In any case, the illustration is ugly for a number of reasons, not the least of which is a startling lack of grace.
2. Neo Analogies
Matrix 4 was appropriately titled Resurrections, which probably had pastors around the world salivating at the prospect of a fresh round of Neo-oriented sermons. That didn’t necessarily happen, but Morpheus’ old red pill, blue pill dilemma made for understandably tempting sermon fodder v the early ’00s. There are a lot of reasons to rethink them now. For one thing, Neo’s unique abilities mostly manifested as being able to shoot guns really well, which may give the wrong impression in church. More importantly, the whole “red pill” thing has been subsumed by radical groups with deeply bad ideology. Not really the idea you wanna communicate.
3. Football Analogies
Now, admittedly, sports analogies have their place. Even non-sports fans can admit that. There’s nothing wrong with drawing from sports for some good sermon drama. But it might be time to rethink football analogies, given the ethically fraught place football abides in culture. From clashes around taking a knee during the anthem to ongoing controversies around the longterm impact of football on athletes’ brains, football isn’t exactly the neutral territory it once was. For the sake of the people who’ve experienced the downsides of the football industrial complex, tread lightly.
4. Workout Analogies
No matter how appropriate your workout analogy is, your audience will almost undoubtedly be thinking “we get it, you go to the gym.” That’s probably not what you’re trying to communicate, so steer clear. And if it is, on some subconscious level, what you are trying to communicate …all the more reason to steer clear.

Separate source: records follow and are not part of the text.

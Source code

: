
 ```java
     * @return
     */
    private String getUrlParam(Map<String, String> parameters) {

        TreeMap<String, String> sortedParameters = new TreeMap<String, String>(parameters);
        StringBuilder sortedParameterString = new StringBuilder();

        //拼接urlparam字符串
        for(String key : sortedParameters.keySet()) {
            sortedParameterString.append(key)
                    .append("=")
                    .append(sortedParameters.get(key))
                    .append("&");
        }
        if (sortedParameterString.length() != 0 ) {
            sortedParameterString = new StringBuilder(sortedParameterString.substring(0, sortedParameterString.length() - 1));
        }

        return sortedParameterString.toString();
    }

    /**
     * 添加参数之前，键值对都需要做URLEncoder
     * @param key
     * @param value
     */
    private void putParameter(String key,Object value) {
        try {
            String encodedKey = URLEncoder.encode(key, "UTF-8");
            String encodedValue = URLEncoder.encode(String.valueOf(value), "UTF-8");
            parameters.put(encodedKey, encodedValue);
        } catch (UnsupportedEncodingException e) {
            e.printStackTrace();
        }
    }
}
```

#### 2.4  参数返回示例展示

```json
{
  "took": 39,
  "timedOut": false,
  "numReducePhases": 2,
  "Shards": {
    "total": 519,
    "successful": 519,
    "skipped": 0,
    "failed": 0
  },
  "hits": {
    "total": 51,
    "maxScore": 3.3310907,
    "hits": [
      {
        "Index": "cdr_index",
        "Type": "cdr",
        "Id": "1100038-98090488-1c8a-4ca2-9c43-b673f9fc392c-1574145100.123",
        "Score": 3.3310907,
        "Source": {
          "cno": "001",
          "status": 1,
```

5. Smokin’ Hot Wife Analogies
The Smokin’ Hot Wife analogy hardly needs more time dressing down here than it’s already gotten in Christian Twitter Meme discourse, but the analogy has continued to evolve and escape extinction. You see variations of it in the wild, and it must be stamped out. Look. We are all rooting for pastors to love and cherish the people they married. That’s terrific. And to be sure, there’s nothing wrong with drawing on your marriage for sermon illustration material. The problem with smokin’ hot wife analogies is that they aren’t really an example of loving your wife or an example of drawing on your marriage for sermon illustration material. It just looks like typical locker room boy bragging about who’s got the biggest antlers in the herd. And you’re not fooling anyone, not even your smokin’ hot wife.